**WORK INSTRUCTION:** Return verbatim every line from the first line of the data below to the line that contains "all Node.js dependencies.", inclusive, and no further.

**Stored data:**
((

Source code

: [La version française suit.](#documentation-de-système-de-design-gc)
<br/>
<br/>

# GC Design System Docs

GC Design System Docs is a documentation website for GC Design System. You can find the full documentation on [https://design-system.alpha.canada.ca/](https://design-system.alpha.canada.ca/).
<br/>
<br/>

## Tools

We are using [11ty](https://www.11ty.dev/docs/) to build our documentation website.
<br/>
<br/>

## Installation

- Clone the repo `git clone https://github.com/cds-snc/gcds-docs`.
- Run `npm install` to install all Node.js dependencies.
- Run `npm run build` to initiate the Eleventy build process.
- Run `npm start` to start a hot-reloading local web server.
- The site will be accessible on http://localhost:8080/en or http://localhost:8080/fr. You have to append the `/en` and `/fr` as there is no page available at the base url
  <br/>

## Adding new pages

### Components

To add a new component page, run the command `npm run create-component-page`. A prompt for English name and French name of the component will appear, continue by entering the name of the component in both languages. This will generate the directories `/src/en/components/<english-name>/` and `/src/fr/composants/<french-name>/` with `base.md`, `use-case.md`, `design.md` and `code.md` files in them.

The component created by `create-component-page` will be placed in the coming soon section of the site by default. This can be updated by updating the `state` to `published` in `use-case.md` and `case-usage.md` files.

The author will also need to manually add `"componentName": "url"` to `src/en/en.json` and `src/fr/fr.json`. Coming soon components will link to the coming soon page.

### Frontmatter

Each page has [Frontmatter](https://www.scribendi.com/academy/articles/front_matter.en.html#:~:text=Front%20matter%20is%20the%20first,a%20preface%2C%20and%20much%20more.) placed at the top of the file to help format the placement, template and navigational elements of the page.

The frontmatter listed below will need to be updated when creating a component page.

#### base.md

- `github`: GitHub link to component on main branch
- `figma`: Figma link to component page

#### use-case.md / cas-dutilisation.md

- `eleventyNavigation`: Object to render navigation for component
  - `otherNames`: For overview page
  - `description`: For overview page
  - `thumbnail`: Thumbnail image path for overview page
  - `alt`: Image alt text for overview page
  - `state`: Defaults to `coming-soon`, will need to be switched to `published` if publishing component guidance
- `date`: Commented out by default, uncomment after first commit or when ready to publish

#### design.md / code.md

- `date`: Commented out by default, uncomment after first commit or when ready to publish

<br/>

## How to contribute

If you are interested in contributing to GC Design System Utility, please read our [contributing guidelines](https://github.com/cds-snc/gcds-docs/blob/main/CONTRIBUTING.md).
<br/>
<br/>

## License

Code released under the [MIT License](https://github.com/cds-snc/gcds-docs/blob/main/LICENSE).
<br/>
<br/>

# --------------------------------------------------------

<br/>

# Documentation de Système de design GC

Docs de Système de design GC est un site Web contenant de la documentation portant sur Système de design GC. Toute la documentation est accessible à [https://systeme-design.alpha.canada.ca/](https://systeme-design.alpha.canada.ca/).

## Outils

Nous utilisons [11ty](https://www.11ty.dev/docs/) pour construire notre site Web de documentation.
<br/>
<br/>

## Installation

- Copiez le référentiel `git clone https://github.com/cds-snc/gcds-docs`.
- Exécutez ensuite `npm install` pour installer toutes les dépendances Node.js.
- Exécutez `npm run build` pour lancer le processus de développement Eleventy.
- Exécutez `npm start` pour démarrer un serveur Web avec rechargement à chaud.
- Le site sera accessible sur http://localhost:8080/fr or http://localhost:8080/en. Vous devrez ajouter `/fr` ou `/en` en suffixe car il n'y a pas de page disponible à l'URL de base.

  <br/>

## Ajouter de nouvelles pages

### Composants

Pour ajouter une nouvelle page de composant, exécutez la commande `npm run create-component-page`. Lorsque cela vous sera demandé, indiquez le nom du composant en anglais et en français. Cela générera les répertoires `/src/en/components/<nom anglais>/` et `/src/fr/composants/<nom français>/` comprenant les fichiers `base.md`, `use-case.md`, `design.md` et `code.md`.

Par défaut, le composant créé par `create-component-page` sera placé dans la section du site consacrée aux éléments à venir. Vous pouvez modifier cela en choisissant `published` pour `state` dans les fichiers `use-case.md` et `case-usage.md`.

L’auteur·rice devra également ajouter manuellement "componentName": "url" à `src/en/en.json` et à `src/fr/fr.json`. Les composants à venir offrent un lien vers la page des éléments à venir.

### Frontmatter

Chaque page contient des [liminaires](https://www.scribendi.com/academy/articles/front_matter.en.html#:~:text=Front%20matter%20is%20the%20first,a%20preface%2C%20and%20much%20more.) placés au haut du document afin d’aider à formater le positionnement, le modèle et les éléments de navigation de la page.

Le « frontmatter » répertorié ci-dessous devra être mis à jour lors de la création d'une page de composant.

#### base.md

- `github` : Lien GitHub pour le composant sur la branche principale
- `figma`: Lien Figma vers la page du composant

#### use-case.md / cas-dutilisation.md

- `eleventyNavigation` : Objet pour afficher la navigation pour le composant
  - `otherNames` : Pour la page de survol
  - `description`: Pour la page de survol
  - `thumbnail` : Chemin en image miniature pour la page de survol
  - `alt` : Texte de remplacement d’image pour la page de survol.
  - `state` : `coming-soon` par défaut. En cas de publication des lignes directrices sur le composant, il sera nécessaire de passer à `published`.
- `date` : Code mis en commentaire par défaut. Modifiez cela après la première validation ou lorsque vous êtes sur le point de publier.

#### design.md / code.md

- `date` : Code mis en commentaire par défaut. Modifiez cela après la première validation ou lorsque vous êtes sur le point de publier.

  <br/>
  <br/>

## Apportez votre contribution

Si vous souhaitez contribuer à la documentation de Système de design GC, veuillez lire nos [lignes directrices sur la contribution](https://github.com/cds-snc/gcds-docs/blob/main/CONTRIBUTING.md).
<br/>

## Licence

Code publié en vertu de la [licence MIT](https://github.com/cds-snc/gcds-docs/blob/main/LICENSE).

))

**YOUR RESPONSE:**
Source code

: [La version française suit.](#documentation-de-système-de-design-gc)
<br/>
<br/>

# GC Design System Docs

GC Design System Docs is a documentation website for GC Design System. You can find the full documentation on [https://design-system.alpha.canada.ca/](https://design-system.alpha.canada.ca/).
<br/>
<br/>

## Tools

We are using [11ty](https://www.11ty.dev/docs/) to build our documentation website.
<br/>
<br/>

## Installation

- Clone the repo `git clone https://github.com/cds-snc/gcds-docs`.
- Run `npm install` to install all Node.js dependencies.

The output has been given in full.